Foram quase 15 dias acompanhando a rotina dos surfistas brasileiros em Nazaré, e para mim o que fica de mais marcante é o quão apaixonados eles são por essa onda e por esse lugar. Deve ser porque Nazaré tem um quê de surreal mesmo. Como pode uma vilazinha de casas brancas com senhorinhas portuguesas andando pra lá e pra cá receber as maiores ondas do mundo?
Para Michelle Des Bouillons, big surfer e apaixonada pela cidade, Nazaré é um combinação de sentimentos contraditórios, e isso a faz ser tão especial. “Sinto uma tensão o tempo inteiro aqui, acho que por causa da energia que vem do mar e da adrenalina que ela causa, mas ao mesmo tempo me sinto muito acolhida, os locais nos recebem muito bem, nos deixam confortáveis pra encarar o desafio de surfar essas ondas. Fico aqui 3 meses e não quero ir embora”, diz a surfista que tem sido destaque pela coragem em entrar em mares pesados.
Caio Vaz, bicampeão mundial de SUP, descreveu Nazaré como um pico místico: “toda história da formação da onda, do canhão e os símbolos daqui são muito fortes como o farol, os pescadores e a estátua do veado que aumentam o misticismo do lugar”.
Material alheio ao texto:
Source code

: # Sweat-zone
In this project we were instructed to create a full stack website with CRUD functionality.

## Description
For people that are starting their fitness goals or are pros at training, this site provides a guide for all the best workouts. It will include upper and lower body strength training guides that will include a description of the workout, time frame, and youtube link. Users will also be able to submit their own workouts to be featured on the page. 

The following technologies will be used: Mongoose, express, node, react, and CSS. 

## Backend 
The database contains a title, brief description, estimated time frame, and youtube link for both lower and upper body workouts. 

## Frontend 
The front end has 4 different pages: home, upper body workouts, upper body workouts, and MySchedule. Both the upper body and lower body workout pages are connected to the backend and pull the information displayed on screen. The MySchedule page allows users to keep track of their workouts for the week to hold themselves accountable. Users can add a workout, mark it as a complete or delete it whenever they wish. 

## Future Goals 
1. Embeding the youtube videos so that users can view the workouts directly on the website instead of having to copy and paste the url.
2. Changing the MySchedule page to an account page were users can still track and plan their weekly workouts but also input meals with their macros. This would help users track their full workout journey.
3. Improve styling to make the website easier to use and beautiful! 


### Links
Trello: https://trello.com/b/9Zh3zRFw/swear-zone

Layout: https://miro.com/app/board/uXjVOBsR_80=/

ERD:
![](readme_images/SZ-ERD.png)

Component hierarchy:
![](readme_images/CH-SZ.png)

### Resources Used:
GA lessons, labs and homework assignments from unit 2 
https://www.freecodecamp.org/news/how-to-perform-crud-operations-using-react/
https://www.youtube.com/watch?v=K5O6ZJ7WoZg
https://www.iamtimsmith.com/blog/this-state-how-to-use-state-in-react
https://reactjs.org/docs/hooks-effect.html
Muito mais do que um pico de surf, é um lugar único, onde a natureza e o homem se desafiam o tempo todo em um cenário de tirar o fôlego. E falando em tirar o fôlego, todo dia de ondas gigantes exige preparo, concentração e organização para garantir a segurança dos atletas.
Para Pedro Scooby, que passou um dos maiores perrengues dessa temporada, sufocos fazem parte do surf em Nazaré. “É a onda mais perigosa do mundo. Não tem como passar ileso quando você leva essas bombas de 20 metros na cabeça, sorte que a gente tem uma equipe muito preparada. Mas a sensação é de ter nascido de novo”, conta o surfista que passou por um acidente e quase morreu ali mesmo, mas apenas uma semana depois já estava na água para pegar o primeiro swell perfeito da temporada.
São muitos dias memoráveis na história do surf em Nazaré, e a temporada atual já colocou um nesse rol. Foi na quarta-feira, 20 de novembro de 2019, quando um swell épico chegou com tudo, em um dia de sol e vento terral, formando a combinação perfeita que todos esperavam.
Para Carlos Burle, pioneiro brasileiro, campeão mundial e ícone do surf em condições extremas redor do globo, essa foi uma das ondulações mais perfeitas que ele já viu por lá. Tanto que quando percebeu que a previsão estava se confirmando voou um dia antes para Portugal para se juntar ao time de brasileiros e não perder esse dia histórico. É que Nazaré, além de mística, também é misteriosa e brinca com as previsões, que mudam do dia para a noite. Como bem disse Maya Gabeira, recordista mundial de ondas grandes e especialista nessa onda: “Nazaré é uma surpresa. Só acordando e vendo pra ter certeza. Tudo muda muito rápido e quando a gente viu que estava como previsto deu um alívio , nem acreditamos que a máquina tava ligada!”
Foi um show de surf, com cenas inacreditáveis e a presença em peso do público, que aplaudia e vibrava a cada onda e a cada resgate. Para Everaldo Pato, “Nazaré é o Coliseu moderno”. E a comparação faz jus ao que presenciamos por lá. Surfistas e pilotos se transformam ora em gladiadores entrando em uma arena para enfrentar a fera, ora em bailarinos que dançam em perfeita sintonia com essas ondas de tamanho imensurável.
Ian Cosenza, surfista e piloto de jetski, protagonizou um dos momentos mais marcantes do dia, o resgate de seu parceiro Lucas Chumbo. “Esse resgate foi uma combinação de sorte, falta de juízo e perícia. Lembro do Lucas falando pra desistir porque não ia conseguir subir no sled e eu falei segura que dá sim! Acelerei a máquina ao máximo e conseguimos fugir no limite”. Foi um momento tenso e perigoso, mas que comprova a experiência em tomar decisões rápidas em momentos críticos e todo o trabalho em equipe por trás do surf de tow- in.
Ninguém vai esquecer o dia em que esses heróis domaram feras do tamanho de prédios, e anjos resgataram amigos em meio a avalanches de espuma.
Mas como disse Alemão de Maresias, big rider e um dos pilotos de jet mais experientes: “é só o começo! Tem muito show pela frente!”
E é isso mesmo, a temporada de ondas gigantes está apenas começando e vai até março de 2020. Fique de olho e não perca as ondas do time brazuca que está representando por lá!